Embodiments of the invention may include various processes as set forth above. The processes may be embodied in machine-executable instructions. The instructions can be used to cause a general-purpose or special-purpose processor to perform certain processes. Alternatively, these processes may be performed by specific/custom hardware components that contain hardwired logic circuitry or programmable logic circuitry (e.g., FPGA, PLD) for performing the processes, or by any combination of programmed computer components and custom hardware components.

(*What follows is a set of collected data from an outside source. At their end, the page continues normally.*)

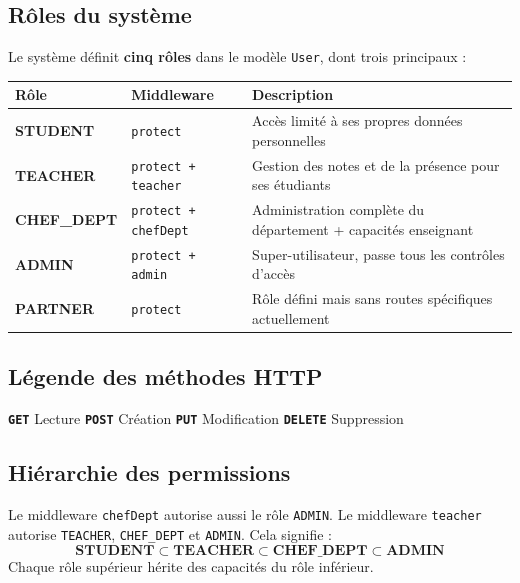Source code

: \documentclass[12pt,a4paper]{article}
\newcommand{\httpmethod}[1]{%
  \ifstrequal{#1}{GET}{\colorbox{blue!15}{\texttt{\bfseries\color{blue!70!black}GET}}}{}%
  \ifstrequal{#1}{POST}{\colorbox{green!18}{\texttt{\bfseries\color{green!60!black}POST}}}{}%
  \ifstrequal{#1}{PUT}{\colorbox{orange!18}{\texttt{\bfseries\color{orange!70!black}PUT}}}{}%
  \ifstrequal{#1}{DELETE}{\colorbox{red!15}{\texttt{\bfseries\color{red!70!black}DELETE}}}{}%
}
\begin{document}
\subsection{Rôles du système}

Le système définit \textbf{cinq rôles} dans le modèle \texttt{User}, dont trois principaux :

\begin{center}
\begin{tabular}{llp{8cm}}
  \toprule
  \textbf{Rôle} & \textbf{Middleware} & \textbf{Description} \\
  \midrule
  \textbf{STUDENT}     & \texttt{protect}             & Accès limité à ses propres données personnelles \\
  \textbf{TEACHER}     & \texttt{protect + teacher}    & Gestion des notes et de la présence pour ses étudiants \\
  \textbf{CHEF\_DEPT}  & \texttt{protect + chefDept}   & Administration complète du département + capacités enseignant \\
  \textbf{ADMIN}       & \texttt{protect + admin}      & Super-utilisateur, passe tous les contrôles d'accès \\
  \textbf{PARTNER}     & \texttt{protect}              & Rôle défini mais sans routes spécifiques actuellement \\
  \bottomrule
\end{tabular}
\end{center}

\subsection{Légende des méthodes HTTP}

\begin{center}
  \httpmethod{GET} Lecture \qquad
  \httpmethod{POST} Création \qquad
  \httpmethod{PUT} Modification \qquad
  \httpmethod{DELETE} Suppression
\end{center}

\subsection{Hiérarchie des permissions}

\begin{infobox}
  Le middleware \texttt{chefDept} autorise aussi le rôle \texttt{ADMIN}.
  Le middleware \texttt{teacher} autorise \texttt{TEACHER}, \texttt{CHEF\_DEPT} et \texttt{ADMIN}.
  Cela signifie :
  \[
    \textbf{STUDENT} \subset \textbf{TEACHER} \subset \textbf{CHEF\_DEPT} \subset \textbf{ADMIN}
  \]
  Chaque rôle supérieur hérite des capacités du rôle inférieur.
\end{infobox}
\end{document}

Elements of the present invention may also be provided as a machine-readable medium for storing the machine-executable instructions. The machine-readable medium may include, but is not limited to, floppy diskettes, optical disks, CD-ROMs, and magneto-optical disks, FLASH memory, ROMs, RAMs, EPROMs, EEPROMs, magnetic or optical cards, propagation media or other type of media/machine-readable medium suitable for storing electronic instructions. For example, the present invention may be downloaded as a computer program which may be transferred from a remote computer (e.g., a server) to a requesting computer (e.g., a client) by way of data signals embodied in a carrier wave or other propagation medium via a communication link (e.g., a modem or network connection).
In the foregoing specification, the invention has been described with reference to specific exemplary embodiments thereof. It will, however, be evident that various modifications and changes may be made thereto without departing from the broader spirit and scope of the invention as set forth in the appended claims. The specification and drawings are, accordingly, to be regarded in an illustrative rather than a restrictive sense.